How do we defend the Internet of the future?

As the Internet evolves, it will offer a vast array of possibilities such as new types of health services, personalized and mixed reality entertainment, and more. With new options inevitably come new security risks and challenges. What we need is what we always needed: protection against unwanted content, security, privacy, trust, as well as (or even more so than) quality, cost-effectiveness, usability and scalability.

The security of this “networked society” will definitely be a top priority, and the tools we have now at our disposal will not be enough to secure it adequately, says Professor Gabi Dreo Rodosek of the Bundeswehr University of Munich – a federal university founded as part of the German Armed Forces.

In the talk that she gave at ENISA’s NIS Summer School, she pointed out the need to improve cyber defense strategies, tools, decision-making frameworks and the level of cooperation between countries.

We also need to avoid making technologies first then thinking about security later. Our communications infrastructure is becoming more complex by the day, and security by design will help us stave off many problems.

Today, the majority of cyber attacks have a criminal component, and it’s often difficult to distinguish between military and civilian attacks.

A little over 3 years has passed since the DoS attack on Estonia’s Internet infrastructure, and that was the first time a European Union member state actually formally requested assistance in defending its digital assets.

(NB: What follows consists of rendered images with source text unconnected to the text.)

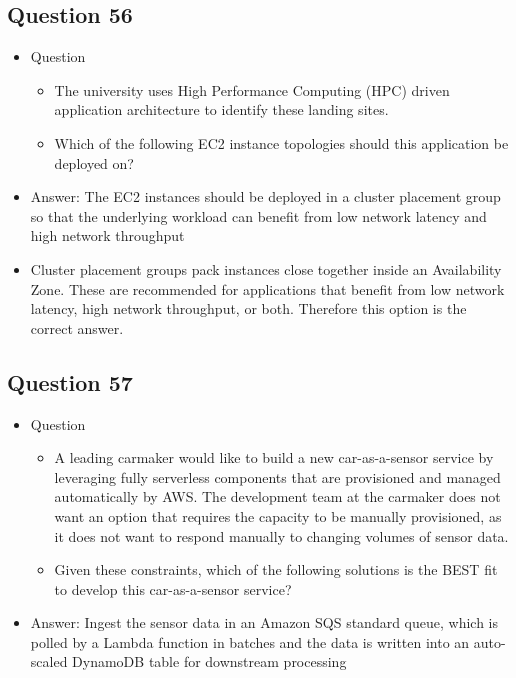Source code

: \documentclass[]{scrartcl}
\begin{document}
\subsection{Question 56}
\begin{itemize}
	\item Question
	\begin{itemize}
		\item The university uses High Performance Computing (HPC) driven application architecture to identify these landing sites.
		\item Which of the following EC2 instance topologies should this application be deployed on?
	\end{itemize}
	\item Answer: The EC2 instances should be deployed in a cluster placement group so that the underlying workload can benefit from low network latency and high network throughput
	\item Cluster placement groups pack instances close together inside an Availability Zone. These are recommended for applications that benefit from low network latency, high network throughput, or both. Therefore this option is the correct answer.
\end{itemize}

\subsection{Question 57}
\begin{itemize}
	\item Question
	\begin{itemize}
		\item A leading carmaker would like to build a new car-as-a-sensor service by leveraging fully serverless components that are provisioned and managed automatically by AWS. The development team at the carmaker does not want an option that requires the capacity to be manually provisioned, as it does not want to respond manually to changing volumes of sensor data.
		\item Given these constraints, which of the following solutions is the BEST fit to develop this car-as-a-sensor service?
	\end{itemize}
	\item Answer: Ingest the sensor data in an Amazon SQS standard queue, which is polled by a Lambda function in batches and the data is written into an auto-scaled DynamoDB table for downstream processing
\end{itemize}
\end{document}
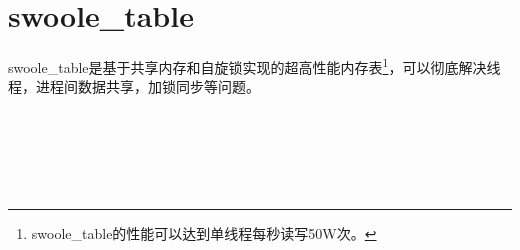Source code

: \section{swoole\_table}


swoole\_table是基于共享内存和自旋锁实现的超高性能内存表\footnote{swoole\_table的性能可以达到单线程每秒读写50W次。}，可以彻底解决线程，进程间数据共享，加锁同步等问题。




\begin{lstlisting}[language=bash]

\end{lstlisting}





\begin{lstlisting}[language=bash]

\end{lstlisting}



















\begin{lstlisting}[language=bash]

\end{lstlisting}




\begin{lstlisting}[language=bash]

\end{lstlisting}




\begin{lstlisting}[language=bash]

\end{lstlisting}




\begin{lstlisting}[language=bash]

\end{lstlisting}




\begin{lstlisting}[language=bash]

\end{lstlisting}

At the time, the response to such a plea was inadequate because the institutions and governments were caught unprepared.

A lot of things has changed since then and a lot of cyber attacks have been executed all over the world, making cyber defense a recognized term even by the general public.

But to even think about cyber defense, we must first acknowledge the need for quality detection systems. Existing early warning systems combine flow analysis, log sharing, distributed honeypot architectures and packet inspection. But the problem is, as the Professor points out, in the fact that many of the tools to perform these tasks today were designed for small environments.

The communication infrastructure is a patchwork of networks that are overlapping (Internet, Military SatCom, Home Automation, Software Defined Radio, GSM/UMTS/LTE, etc.), and it’s grown to such a size that those tools have trouble keeping up with the increased bandwidth.

Additional problems that we’ll have to deal in the future concern encryption communication channels, high false alert rates and intelligent, autonomous and distributed malware. Responsibility regarding security should not end at the doors of our networks, because everything is interconnected and the compromise of one network can lead to the compromise of many others indirectly.

To deal with all these problems, we need extended flow handling, overarching analysis, sophisticated correlation of data, comprehensive reasoning models, traffic volume and end-system independence, encrypted/payload-independent analysis, safeguarding of mobile devices, and more.

We’re only starting to see what future kinds of cyber attacks await us: counter overflow attacks, routing table manipulation, sybil attacks, sinkhole attacks, blackhole and greyhole attacks, etc. The ubiquitous inter connectivity will mean a widespread vulnerability. Data will be uncontrollably grabbed and exchanged between sensors and devices.

A European Early Warning System is sorely needed, so maybe ENISA should be charged with organizing this effort? “It is true that a lot of research about these problems is already in progress,” says the Professor. “But is also true that quite a bit more is needed.”